【コラム】サムスン電子「6億ウォン成果給」、韓国経済二極化のパンドラの箱
ⓒ 中央日報/中央日報日本語版2026.06.01 12:03
サムスン電子が半導体(DS)部門の社員に最大6億ウォンに達する破格の成果給を支給することにし韓国社会に巨大な論争を呼び起こしている。今回の決定は単純な単発性報賞を超え韓国経済の分配構造と経済生態系の亀裂を示す契機になっている。個別の企業を超え韓国型二極化のパンドラの箱が開かれた。
最初にぶつかる現実は大企業と中小企業の極端な所得格差拡大だ。サムスン電子の今回の成果給支給で年俸1億ウォンと成果給6億ウォンを合わせ7億ウォンを受け取るメモリー事業部社員と全常用労働者平均賃金総額5061万ウォンの年間所得格差は単純計算で最大14倍水準まで広がることになる。
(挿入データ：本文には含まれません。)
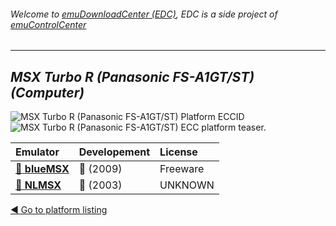 ###### Welcome to [emuDownloadCenter (EDC)](https://github.com/PhoenixInteractiveNL/emuDownloadCenter/wiki/), EDC is a side project of [emuControlCenter](https://github.com/PhoenixInteractiveNL/emuControlCenter/wiki/)
***
## _MSX Turbo R (Panasonic FS-A1GT/ST) (Computer)_
![](https://raw.githubusercontent.com/wiki/PhoenixInteractiveNL/emuDownloadCenter/images_platform/ecc_msxtr_cell.png "MSX Turbo R (Panasonic FS-A1GT/ST) Platform ECCID")
![](https://raw.githubusercontent.com/wiki/PhoenixInteractiveNL/emuDownloadCenter/images_platform/ecc_msxtr_teaser.png "MSX Turbo R (Panasonic FS-A1GT/ST) ECC platform teaser.")

| Emulator | Developement | License |
|:---------|:-------------|:--------|
| [:file_folder: **blueMSX**](https://github.com/PhoenixInteractiveNL/emuDownloadCenter/wiki/Emulator-bluemsx#menu) | :red_circle: (2009) | Freeware |
| [:file_folder: **NLMSX**](https://github.com/PhoenixInteractiveNL/emuDownloadCenter/wiki/Emulator-nlmsx#menu) | :red_circle: (2003) | UNKNOWN |

[:arrow_backward: Go to platform listing](https://github.com/PhoenixInteractiveNL/emuDownloadCenter/wiki/EDC-Platform-List)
危険物処理など厳しい業務を担ってきた1700社以上の協力会社社員の相対的剥奪感も少なくないだろう。これら協力会社従事者の報賞要求もやはり大きくなる可能性が大きい。これは結局納品単価引き上げ圧力と全方向的報賞要求につながり、産業生態系全般の不和を触発する時限爆弾になりかねない。青瓦台(チョンワデ、韓国大統領府)政策室長の国民配当金構想に続き雇用労働部長官は半導体超過利潤の社会的配分を公論化しこの対立に油を注いだ。